Liputan6.com, Malang - Tragedi di stadion Kanjuruhan, Malang, Jawa Timur, setelah pertandingan derby antara Arema dan Persebaya menjadi duka yang mendalam bagi sepak bola Indonesia. Sebanyak 129 orang meninggal akibat kejadian tersebut, dan belasan kendaraan rusak di malam nahas tersebut, 1 Oktober 2022.
Kapolda Jatim, Irjen Pol Nico Afinta mengungkapkan, dari 13 unit kendaraan yang rusak, 10 di antaranya adalah mobil dinas polisi.
"Sebanyak 10 mobil dinas Polri, yang terdiri dari mobil brimob, K-9, dan tiga di antaranya mobil pribadi," ujar Nuco, dalam konferensi pers di Mapolres Malang, Minggu (2/10/2022) pagi.
Advertisement
Sementara itu, berdasarkan data sementara per 2 Oktober 2022, pukul 17.30 WIB, hasil sinkronisasi dengan dinas kesehatan Kabupaten Malang, sebanyak 125 orang dinyatakan meninggal dunia. Sebelumnya, sempat ditemukan dobel pencatatan beberapa orang yang tadinya 129 meninggal.
Kerusuhan sendiri pecah setelah wasit meniup peluit panjang tanda pertandingan antara Arema FC melawan Persebaya Surabaya usai. Kekalahan Arema FC di kandang sendiri, memicu sebagian suporter turun ke lapangan.
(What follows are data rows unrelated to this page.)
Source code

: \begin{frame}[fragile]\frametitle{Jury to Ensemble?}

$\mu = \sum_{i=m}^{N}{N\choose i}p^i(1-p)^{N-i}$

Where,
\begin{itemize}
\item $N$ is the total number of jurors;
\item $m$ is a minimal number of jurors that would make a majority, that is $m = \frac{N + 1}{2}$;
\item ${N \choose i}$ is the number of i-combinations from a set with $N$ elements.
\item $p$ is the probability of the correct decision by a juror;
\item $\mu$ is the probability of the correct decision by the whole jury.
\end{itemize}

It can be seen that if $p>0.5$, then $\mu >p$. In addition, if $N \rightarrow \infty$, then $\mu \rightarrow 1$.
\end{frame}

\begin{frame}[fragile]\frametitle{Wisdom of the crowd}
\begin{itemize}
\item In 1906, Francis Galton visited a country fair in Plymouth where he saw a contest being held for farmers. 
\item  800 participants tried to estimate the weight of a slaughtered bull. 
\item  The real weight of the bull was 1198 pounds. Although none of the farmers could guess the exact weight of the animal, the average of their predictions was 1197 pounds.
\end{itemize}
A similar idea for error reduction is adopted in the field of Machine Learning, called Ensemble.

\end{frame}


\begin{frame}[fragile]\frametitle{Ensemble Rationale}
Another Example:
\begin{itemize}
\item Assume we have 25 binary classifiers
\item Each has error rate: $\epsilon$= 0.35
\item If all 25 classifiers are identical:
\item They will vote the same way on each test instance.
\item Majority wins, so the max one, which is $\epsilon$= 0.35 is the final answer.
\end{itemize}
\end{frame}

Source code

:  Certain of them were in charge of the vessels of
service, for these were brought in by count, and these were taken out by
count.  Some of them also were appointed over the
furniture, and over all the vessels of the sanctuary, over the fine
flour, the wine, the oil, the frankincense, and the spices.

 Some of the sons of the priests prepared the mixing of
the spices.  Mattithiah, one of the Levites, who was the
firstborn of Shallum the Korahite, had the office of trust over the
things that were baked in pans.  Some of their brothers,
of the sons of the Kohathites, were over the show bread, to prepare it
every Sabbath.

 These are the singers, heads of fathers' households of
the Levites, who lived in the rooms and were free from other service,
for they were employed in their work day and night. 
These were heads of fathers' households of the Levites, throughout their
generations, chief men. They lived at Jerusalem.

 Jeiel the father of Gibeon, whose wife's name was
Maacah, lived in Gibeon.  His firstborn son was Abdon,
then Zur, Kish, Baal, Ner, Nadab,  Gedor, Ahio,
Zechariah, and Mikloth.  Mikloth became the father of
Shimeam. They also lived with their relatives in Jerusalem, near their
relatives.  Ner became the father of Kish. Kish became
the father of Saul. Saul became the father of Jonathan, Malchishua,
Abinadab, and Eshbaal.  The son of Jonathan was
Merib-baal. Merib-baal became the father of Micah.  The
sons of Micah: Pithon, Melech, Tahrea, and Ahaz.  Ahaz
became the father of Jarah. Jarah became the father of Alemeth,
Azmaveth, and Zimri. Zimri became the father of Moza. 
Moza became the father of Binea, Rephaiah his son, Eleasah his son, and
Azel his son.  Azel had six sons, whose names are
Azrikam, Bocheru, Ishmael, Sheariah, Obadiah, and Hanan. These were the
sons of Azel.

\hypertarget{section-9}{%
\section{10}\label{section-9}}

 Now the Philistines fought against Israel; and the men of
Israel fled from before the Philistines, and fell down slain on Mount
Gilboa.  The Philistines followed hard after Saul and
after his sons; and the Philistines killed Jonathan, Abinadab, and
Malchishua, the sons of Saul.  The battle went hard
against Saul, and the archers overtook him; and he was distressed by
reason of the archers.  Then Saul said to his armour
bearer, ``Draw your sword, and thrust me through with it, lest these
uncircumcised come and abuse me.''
Kemudian, petugas keamanan yang melihat massa turun pun bereaksi dan berusaha menenangkan suporter dengan menembakkan gas air mata. Dari situlah situasi semakin tidak kondusif hingga menyebabkan ratusan nyawa melayang.
Tragedi Kanjuruhan, Semua Pihak Diminta Intropeksi Diri
Polri menaikkan status kasus kerusuhan di Stadion Kanjuruhan, Malang, Jawa Timur, dari penyelidikan ke tahap penyidikan. Hal ini dilakukan usai polisi memeriksa 20 saksi.
"Dari hasil pemeriksaan saksi tersebut, tim melakukan gelar perkara. Dari hasil gelar perkara, meningkatkan status dari penyelidikan, sekarang statusnya sudah penyidikan," ujar Kepala Divisi Humas Polri, Irjen Dedi Prasetyo dalam jumpa pers tragedi Kanjuruhan, di Malang, Jawa Timur, Senin (3/10/2022).
Menurut dia, kasus ini terkait dengan Pasal 359 dan Pasal 360 KUHP tentang Kelalaian yang mengakibatkan hilangnya nyawa.
Dia mengatakan, Polri bekerja secara cepat dalam mengusur perkara ini sesuai dengan perintah Kapolri dan Presiden Jokowi. Namun, lanjut dia, Polri tetap berhati-hati dalam proses pembuktian.
"Kapolri perintahkan kerja secara cepat, namun demikian unsur ketelitian, kehati-hatian dan proses pembuktian secara ilmiah juga menjadi standar tim ini bekerja. Tim ini melakukan pemeriksaan terkait penerapan Pasal 359 dan 360 KUHP dengan melakukan pemeriksan 20 saksi," tutur Dedi.